Document images with source code:
* * *
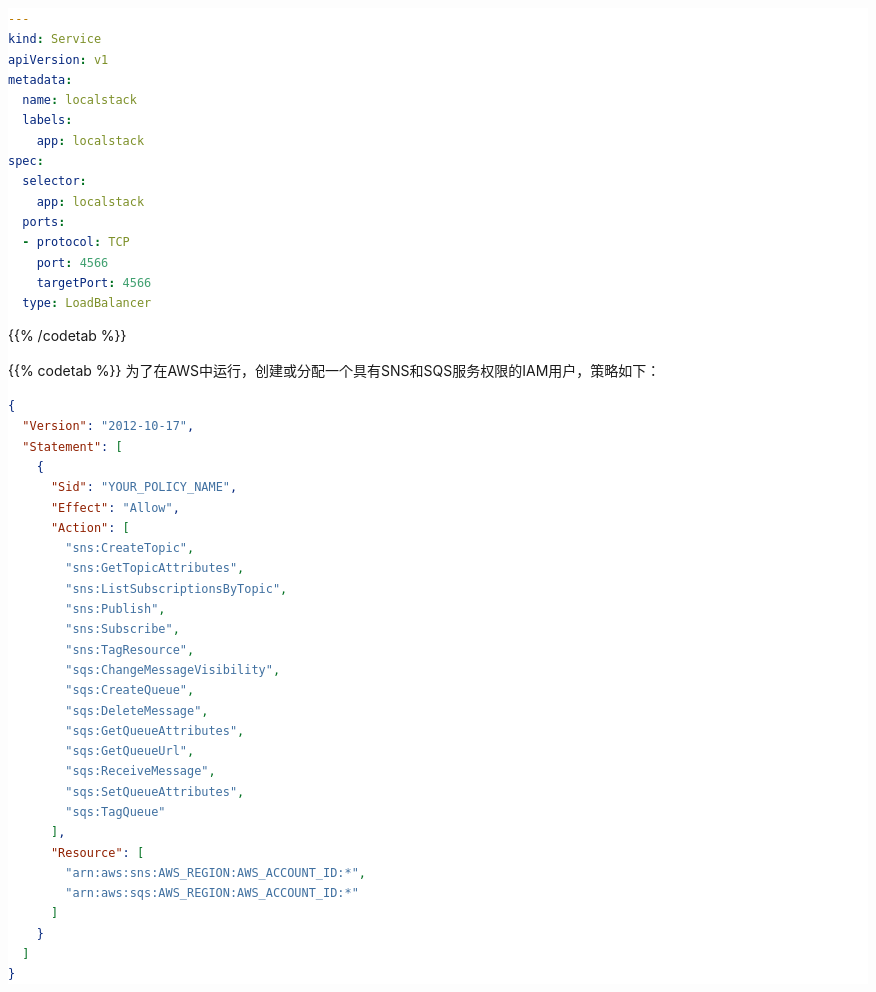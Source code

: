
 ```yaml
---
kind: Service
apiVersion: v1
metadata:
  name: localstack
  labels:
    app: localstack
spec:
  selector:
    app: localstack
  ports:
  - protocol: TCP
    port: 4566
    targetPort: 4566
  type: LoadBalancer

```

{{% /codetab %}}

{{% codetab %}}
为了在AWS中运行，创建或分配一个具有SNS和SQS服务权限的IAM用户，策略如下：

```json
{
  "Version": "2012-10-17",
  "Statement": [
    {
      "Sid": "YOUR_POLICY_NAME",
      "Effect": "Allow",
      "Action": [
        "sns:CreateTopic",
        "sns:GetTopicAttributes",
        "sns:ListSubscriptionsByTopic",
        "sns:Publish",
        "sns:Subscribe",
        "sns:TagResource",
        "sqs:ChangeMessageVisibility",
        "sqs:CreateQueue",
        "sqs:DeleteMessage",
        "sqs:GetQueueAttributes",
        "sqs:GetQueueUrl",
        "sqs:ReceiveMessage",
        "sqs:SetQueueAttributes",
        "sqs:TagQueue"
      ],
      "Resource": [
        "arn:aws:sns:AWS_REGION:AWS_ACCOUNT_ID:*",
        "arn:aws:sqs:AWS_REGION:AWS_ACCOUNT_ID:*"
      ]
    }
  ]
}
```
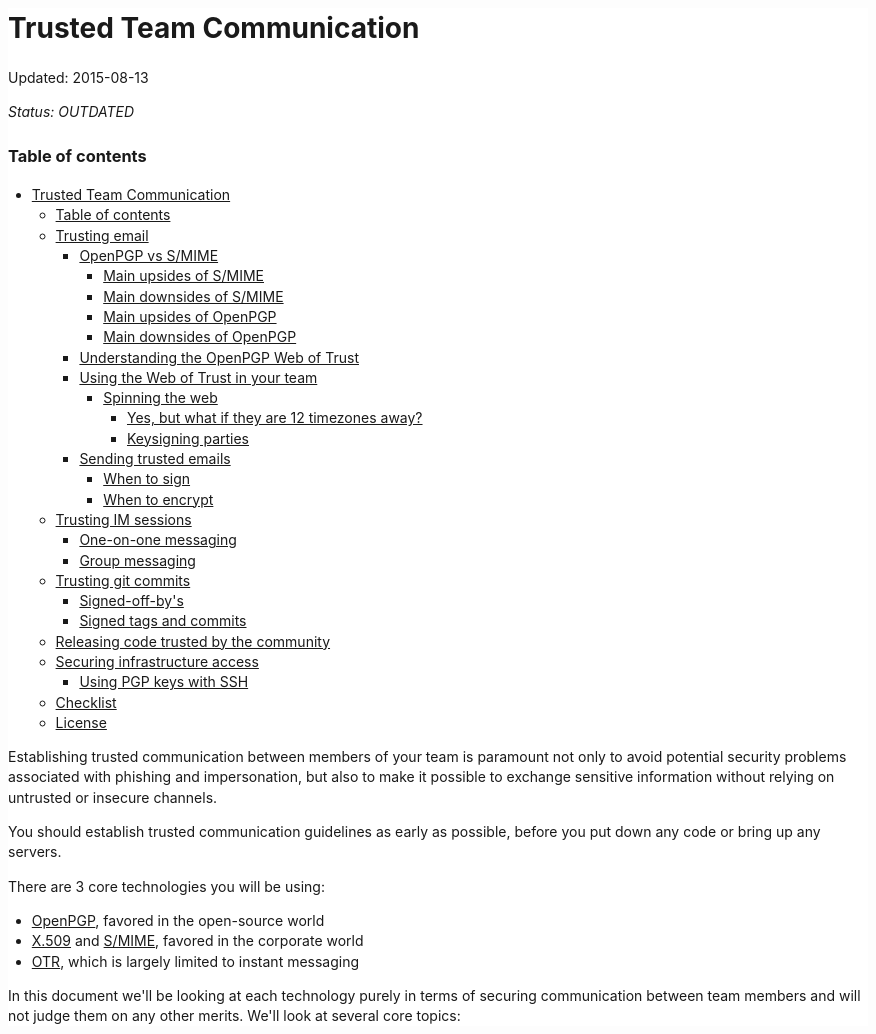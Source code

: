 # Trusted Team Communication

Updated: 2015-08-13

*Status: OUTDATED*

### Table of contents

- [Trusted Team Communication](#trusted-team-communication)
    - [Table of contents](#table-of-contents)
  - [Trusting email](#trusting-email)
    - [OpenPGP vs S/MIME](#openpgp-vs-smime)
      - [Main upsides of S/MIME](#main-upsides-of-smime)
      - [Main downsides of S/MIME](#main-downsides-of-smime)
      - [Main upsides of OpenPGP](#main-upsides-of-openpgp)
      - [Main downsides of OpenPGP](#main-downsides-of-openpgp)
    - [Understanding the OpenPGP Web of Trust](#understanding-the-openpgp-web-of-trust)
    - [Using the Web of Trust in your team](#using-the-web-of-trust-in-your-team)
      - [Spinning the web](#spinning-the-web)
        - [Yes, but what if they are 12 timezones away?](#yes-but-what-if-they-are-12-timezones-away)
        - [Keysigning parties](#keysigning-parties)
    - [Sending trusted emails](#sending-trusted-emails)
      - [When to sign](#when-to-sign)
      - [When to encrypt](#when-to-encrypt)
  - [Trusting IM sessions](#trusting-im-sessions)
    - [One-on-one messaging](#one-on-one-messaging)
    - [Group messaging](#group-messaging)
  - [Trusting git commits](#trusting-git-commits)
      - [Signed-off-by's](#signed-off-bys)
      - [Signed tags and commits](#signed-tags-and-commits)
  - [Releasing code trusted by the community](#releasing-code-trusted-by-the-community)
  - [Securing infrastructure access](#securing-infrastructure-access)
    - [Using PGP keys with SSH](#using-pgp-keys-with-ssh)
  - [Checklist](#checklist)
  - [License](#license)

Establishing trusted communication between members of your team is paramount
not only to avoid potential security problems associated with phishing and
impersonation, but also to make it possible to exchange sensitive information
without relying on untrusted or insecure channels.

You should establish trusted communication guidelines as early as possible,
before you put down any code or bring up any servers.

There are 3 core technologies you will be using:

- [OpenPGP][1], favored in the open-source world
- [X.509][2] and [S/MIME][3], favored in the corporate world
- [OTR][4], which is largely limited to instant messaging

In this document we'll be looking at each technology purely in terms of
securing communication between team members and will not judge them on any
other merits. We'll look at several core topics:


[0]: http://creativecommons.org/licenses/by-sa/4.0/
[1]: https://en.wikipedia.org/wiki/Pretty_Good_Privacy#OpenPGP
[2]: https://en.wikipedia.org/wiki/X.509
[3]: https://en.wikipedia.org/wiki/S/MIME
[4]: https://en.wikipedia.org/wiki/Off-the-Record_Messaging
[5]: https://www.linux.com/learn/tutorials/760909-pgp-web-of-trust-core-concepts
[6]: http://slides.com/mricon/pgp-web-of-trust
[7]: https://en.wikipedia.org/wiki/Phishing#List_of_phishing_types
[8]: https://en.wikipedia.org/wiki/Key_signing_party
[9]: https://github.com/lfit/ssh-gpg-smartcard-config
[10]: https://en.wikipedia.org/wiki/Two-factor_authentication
* * *
* [Exercise]: All lines from the start of the entries above through the line containing "- [One-on-one messaging](#one-on-one-messaging)" must be transcribed exactly, both ends included, and no picture may be copied.

* [Answer to this exercise]:
Source code

:
 ```yaml
---
kind: Service
apiVersion: v1
metadata:
  name: localstack
  labels:
    app: localstack
spec:
  selector:
    app: localstack
  ports:
  - protocol: TCP
    port: 4566
    targetPort: 4566
  type: LoadBalancer

```

{{% /codetab %}}

{{% codetab %}}
为了在AWS中运行，创建或分配一个具有SNS和SQS服务权限的IAM用户，策略如下：

```json
{
  "Version": "2012-10-17",
  "Statement": [
    {
      "Sid": "YOUR_POLICY_NAME",
      "Effect": "Allow",
      "Action": [
        "sns:CreateTopic",
        "sns:GetTopicAttributes",
        "sns:ListSubscriptionsByTopic",
        "sns:Publish",
        "sns:Subscribe",
        "sns:TagResource",
        "sqs:ChangeMessageVisibility",
        "sqs:CreateQueue",
        "sqs:DeleteMessage",
        "sqs:GetQueueAttributes",
        "sqs:GetQueueUrl",
        "sqs:ReceiveMessage",
        "sqs:SetQueueAttributes",
        "sqs:TagQueue"
      ],
      "Resource": [
        "arn:aws:sns:AWS_REGION:AWS_ACCOUNT_ID:*",
        "arn:aws:sqs:AWS_REGION:AWS_ACCOUNT_ID:*"
      ]
    }
  ]
}
```
Source code

: # Trusted Team Communication

Updated: 2015-08-13

*Status: OUTDATED*

### Table of contents

- [Trusted Team Communication](#trusted-team-communication)
    - [Table of contents](#table-of-contents)
  - [Trusting email](#trusting-email)
    - [OpenPGP vs S/MIME](#openpgp-vs-smime)
      - [Main upsides of S/MIME](#main-upsides-of-smime)
      - [Main downsides of S/MIME](#main-downsides-of-smime)
      - [Main upsides of OpenPGP](#main-upsides-of-openpgp)
      - [Main downsides of OpenPGP](#main-downsides-of-openpgp)
    - [Understanding the OpenPGP Web of Trust](#understanding-the-openpgp-web-of-trust)
    - [Using the Web of Trust in your team](#using-the-web-of-trust-in-your-team)
      - [Spinning the web](#spinning-the-web)
        - [Yes, but what if they are 12 timezones away?](#yes-but-what-if-they-are-12-timezones-away)
        - [Keysigning parties](#keysigning-parties)
    - [Sending trusted emails](#sending-trusted-emails)
      - [When to sign](#when-to-sign)
      - [When to encrypt](#when-to-encrypt)
  - [Trusting IM sessions](#trusting-im-sessions)
    - [One-on-one messaging](#one-on-one-messaging)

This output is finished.